The owner agrees to pay a specific dollar amount for whatever is required to
complete the job, such as an agreed fixed fee of $3,306 to install a new
hardwood floor. If the contractor makes a mistake in the estimate for labor
or materials, the contractor bears the loss.
Unit price.
The contract is priced by the number of units delivered multiplied by a set
rate per unit, such as an agreed rate of $6.39/square foot for installing a
hardwood floor. Contractors bear less risk under unit price contracts
because an error in estimating the size of the job does not stick the
contractor with overages.
Cost plus a fee.
Under this arrangement, the contractor agrees to keep records of the costs
for labor and materials. The owner agrees to pay for all the submitted costs
plus a markup, which can be expressed either as a percentage or as a lump
sum, such as an agreement that a contractor will install a hardwood floor
and charge the actual cost of the materials plus 35%.
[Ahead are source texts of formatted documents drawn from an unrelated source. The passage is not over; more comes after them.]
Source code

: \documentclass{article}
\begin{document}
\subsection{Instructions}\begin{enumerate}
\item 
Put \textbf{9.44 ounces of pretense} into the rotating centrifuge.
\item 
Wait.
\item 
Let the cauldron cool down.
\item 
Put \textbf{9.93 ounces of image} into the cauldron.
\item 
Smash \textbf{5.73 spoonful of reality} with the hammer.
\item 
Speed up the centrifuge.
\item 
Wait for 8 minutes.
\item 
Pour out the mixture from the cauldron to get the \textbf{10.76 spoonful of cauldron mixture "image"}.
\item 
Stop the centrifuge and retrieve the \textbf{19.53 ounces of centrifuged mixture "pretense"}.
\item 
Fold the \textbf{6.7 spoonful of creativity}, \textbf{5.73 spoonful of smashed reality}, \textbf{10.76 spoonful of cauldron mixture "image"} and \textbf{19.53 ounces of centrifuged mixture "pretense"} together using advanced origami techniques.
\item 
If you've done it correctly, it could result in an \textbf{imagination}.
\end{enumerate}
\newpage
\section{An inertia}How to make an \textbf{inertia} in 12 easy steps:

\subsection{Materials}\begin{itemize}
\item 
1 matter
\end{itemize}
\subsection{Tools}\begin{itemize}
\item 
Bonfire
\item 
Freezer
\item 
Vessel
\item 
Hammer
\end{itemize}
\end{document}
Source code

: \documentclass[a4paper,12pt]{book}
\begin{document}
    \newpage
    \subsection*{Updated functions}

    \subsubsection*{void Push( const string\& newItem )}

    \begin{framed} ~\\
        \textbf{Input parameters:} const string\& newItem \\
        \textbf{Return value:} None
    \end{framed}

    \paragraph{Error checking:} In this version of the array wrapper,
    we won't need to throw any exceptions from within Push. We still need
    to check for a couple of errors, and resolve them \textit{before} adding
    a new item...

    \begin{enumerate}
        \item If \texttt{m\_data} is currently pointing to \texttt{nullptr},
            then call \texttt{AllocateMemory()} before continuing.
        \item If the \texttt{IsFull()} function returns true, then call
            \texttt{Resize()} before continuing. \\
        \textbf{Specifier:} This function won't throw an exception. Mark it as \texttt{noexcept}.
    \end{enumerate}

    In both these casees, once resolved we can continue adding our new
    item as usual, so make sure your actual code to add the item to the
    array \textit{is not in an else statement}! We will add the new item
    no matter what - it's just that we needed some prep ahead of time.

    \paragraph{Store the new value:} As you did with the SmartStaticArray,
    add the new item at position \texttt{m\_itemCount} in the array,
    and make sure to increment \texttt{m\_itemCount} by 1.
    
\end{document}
If there is a dispute regarding the price,
courts will first attempt to determine which type of pricing scheme the
parties agreed to use, determine which party assumed risk of error or
contingencies, and finally determine which party bears financial
responsibility.
TEN TIPS TO CONSIDER BEFORE SIGNING A
CONSTRUCTION CONTRACT
At some point you will probably find yourself
wondering whether you should really sign the contract in front of you. If
you order items from a-door-to door salesman, hire a contractor for a home
improvement project, or go to work for someone as a consultant, you will be
faced with a document, hopefully, designed to protect both you and the other
party. Ideally, a contract allows the parties to define, in specific terms,
the extent of their obligations to each other relative to the delivery of
products or services and payment terms. When the contract is signed, it
generally cannot be changed unless both parties agree. Consequently, it is
important to protect yourself prior to signing a contract by understanding
exactly what it is you are committing yourself to. Use the following list as
a general guide. Make sure that contract terms are workable for you. If they
are not, attempt to negotiate terms that are more reasonable.
1. TIME FRAME. The agreement should
have a time frame if any aspect of your transaction will occur in the
future. If you are the party delivering the services or goods, make sure
that you are allowing yourself enough time to complete the job. If you are
the party receiving the goods or services, make sure that the delivery
schedule conforms to your needs. If you want to contract for month-to-month
services, make sure that you are not signing an agreement that obligates you
for a longer period.
2. PRICES. The agreement should
clearly state prices. Be wary of additional charges that you have not
discussed with the other party. For example, when you contract with a
professional, you will often be quoted an hourly rate that will not include
additional charges for things like photocopying and postage. Make sure you
know what the additional fees are and ask for an estimate.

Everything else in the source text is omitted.